- _Goal of the exercise_:
Transcribe the following records exactly, images excluded.

Pictures paired with source code:
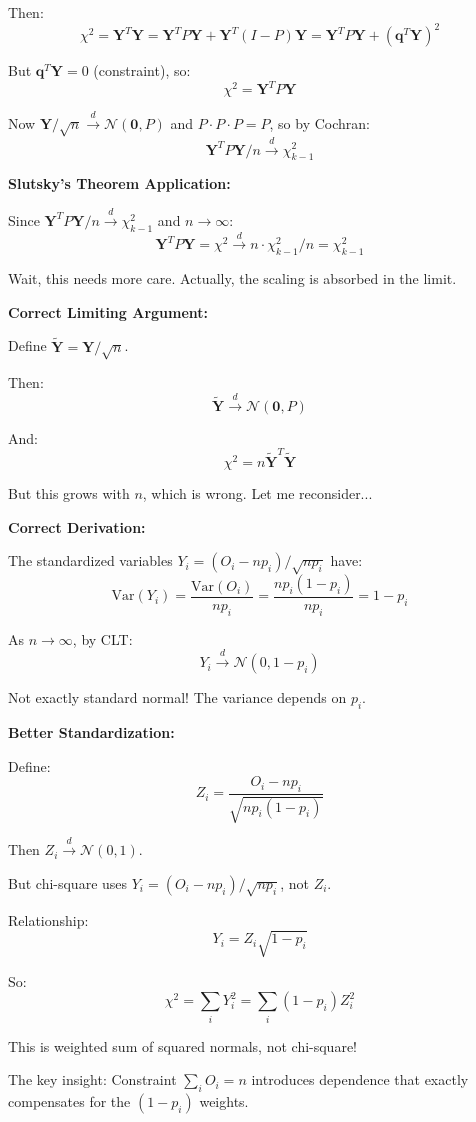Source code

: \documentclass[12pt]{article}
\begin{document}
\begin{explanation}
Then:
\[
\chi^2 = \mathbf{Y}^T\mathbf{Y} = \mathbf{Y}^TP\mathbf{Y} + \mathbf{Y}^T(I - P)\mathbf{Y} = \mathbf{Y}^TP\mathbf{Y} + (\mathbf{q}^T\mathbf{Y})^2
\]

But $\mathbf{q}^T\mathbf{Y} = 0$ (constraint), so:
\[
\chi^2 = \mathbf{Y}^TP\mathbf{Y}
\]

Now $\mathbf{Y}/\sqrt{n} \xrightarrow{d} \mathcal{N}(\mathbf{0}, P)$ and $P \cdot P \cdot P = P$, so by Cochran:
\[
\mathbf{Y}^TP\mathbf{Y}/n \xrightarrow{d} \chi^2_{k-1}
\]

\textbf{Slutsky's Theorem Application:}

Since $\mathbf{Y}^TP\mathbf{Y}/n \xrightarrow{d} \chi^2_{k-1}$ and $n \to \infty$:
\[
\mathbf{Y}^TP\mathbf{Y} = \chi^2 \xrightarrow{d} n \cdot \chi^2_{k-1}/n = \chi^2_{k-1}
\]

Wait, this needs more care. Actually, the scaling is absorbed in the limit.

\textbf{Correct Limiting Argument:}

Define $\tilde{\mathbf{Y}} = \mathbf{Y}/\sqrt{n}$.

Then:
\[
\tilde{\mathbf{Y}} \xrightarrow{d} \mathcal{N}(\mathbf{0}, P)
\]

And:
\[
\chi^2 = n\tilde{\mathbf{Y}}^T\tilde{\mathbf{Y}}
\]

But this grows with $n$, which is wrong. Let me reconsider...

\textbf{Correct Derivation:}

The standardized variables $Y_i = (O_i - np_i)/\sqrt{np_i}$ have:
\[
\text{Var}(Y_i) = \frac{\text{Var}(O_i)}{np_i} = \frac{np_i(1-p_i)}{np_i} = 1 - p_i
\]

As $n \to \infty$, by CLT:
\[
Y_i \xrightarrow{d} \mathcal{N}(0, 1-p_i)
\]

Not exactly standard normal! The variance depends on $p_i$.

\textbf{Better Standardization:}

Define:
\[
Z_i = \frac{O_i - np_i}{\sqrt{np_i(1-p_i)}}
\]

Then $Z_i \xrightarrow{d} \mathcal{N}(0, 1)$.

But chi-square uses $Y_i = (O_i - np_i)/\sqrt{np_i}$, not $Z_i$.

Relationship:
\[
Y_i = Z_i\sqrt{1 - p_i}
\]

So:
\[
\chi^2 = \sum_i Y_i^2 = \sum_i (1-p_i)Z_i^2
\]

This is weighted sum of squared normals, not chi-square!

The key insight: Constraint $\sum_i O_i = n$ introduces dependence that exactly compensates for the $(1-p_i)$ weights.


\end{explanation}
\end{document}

- _Output for this exercise_:
Source code

: \documentclass[12pt]{article}
\begin{document}
\begin{explanation}
Then:
\[
\chi^2 = \mathbf{Y}^T\mathbf{Y} = \mathbf{Y}^TP\mathbf{Y} + \mathbf{Y}^T(I - P)\mathbf{Y} = \mathbf{Y}^TP\mathbf{Y} + (\mathbf{q}^T\mathbf{Y})^2
\]

But $\mathbf{q}^T\mathbf{Y} = 0$ (constraint), so:
\[
\chi^2 = \mathbf{Y}^TP\mathbf{Y}
\]

Now $\mathbf{Y}/\sqrt{n} \xrightarrow{d} \mathcal{N}(\mathbf{0}, P)$ and $P \cdot P \cdot P = P$, so by Cochran:
\[
\mathbf{Y}^TP\mathbf{Y}/n \xrightarrow{d} \chi^2_{k-1}
\]

\textbf{Slutsky's Theorem Application:}

Since $\mathbf{Y}^TP\mathbf{Y}/n \xrightarrow{d} \chi^2_{k-1}$ and $n \to \infty$:
\[
\mathbf{Y}^TP\mathbf{Y} = \chi^2 \xrightarrow{d} n \cdot \chi^2_{k-1}/n = \chi^2_{k-1}
\]

Wait, this needs more care. Actually, the scaling is absorbed in the limit.

\textbf{Correct Limiting Argument:}

Define $\tilde{\mathbf{Y}} = \mathbf{Y}/\sqrt{n}$.

Then:
\[
\tilde{\mathbf{Y}} \xrightarrow{d} \mathcal{N}(\mathbf{0}, P)
\]

And:
\[
\chi^2 = n\tilde{\mathbf{Y}}^T\tilde{\mathbf{Y}}
\]

But this grows with $n$, which is wrong. Let me reconsider...

\textbf{Correct Derivation:}

The standardized variables $Y_i = (O_i - np_i)/\sqrt{np_i}$ have:
\[
\text{Var}(Y_i) = \frac{\text{Var}(O_i)}{np_i} = \frac{np_i(1-p_i)}{np_i} = 1 - p_i
\]

As $n \to \infty$, by CLT:
\[
Y_i \xrightarrow{d} \mathcal{N}(0, 1-p_i)
\]

Not exactly standard normal! The variance depends on $p_i$.

\textbf{Better Standardization:}

Define:
\[
Z_i = \frac{O_i - np_i}{\sqrt{np_i(1-p_i)}}
\]

Then $Z_i \xrightarrow{d} \mathcal{N}(0, 1)$.

But chi-square uses $Y_i = (O_i - np_i)/\sqrt{np_i}$, not $Z_i$.

Relationship:
\[
Y_i = Z_i\sqrt{1 - p_i}
\]

So:
\[
\chi^2 = \sum_i Y_i^2 = \sum_i (1-p_i)Z_i^2
\]

This is weighted sum of squared normals, not chi-square!

The key insight: Constraint $\sum_i O_i = n$ introduces dependence that exactly compensates for the $(1-p_i)$ weights.


\end{explanation}
\end{document}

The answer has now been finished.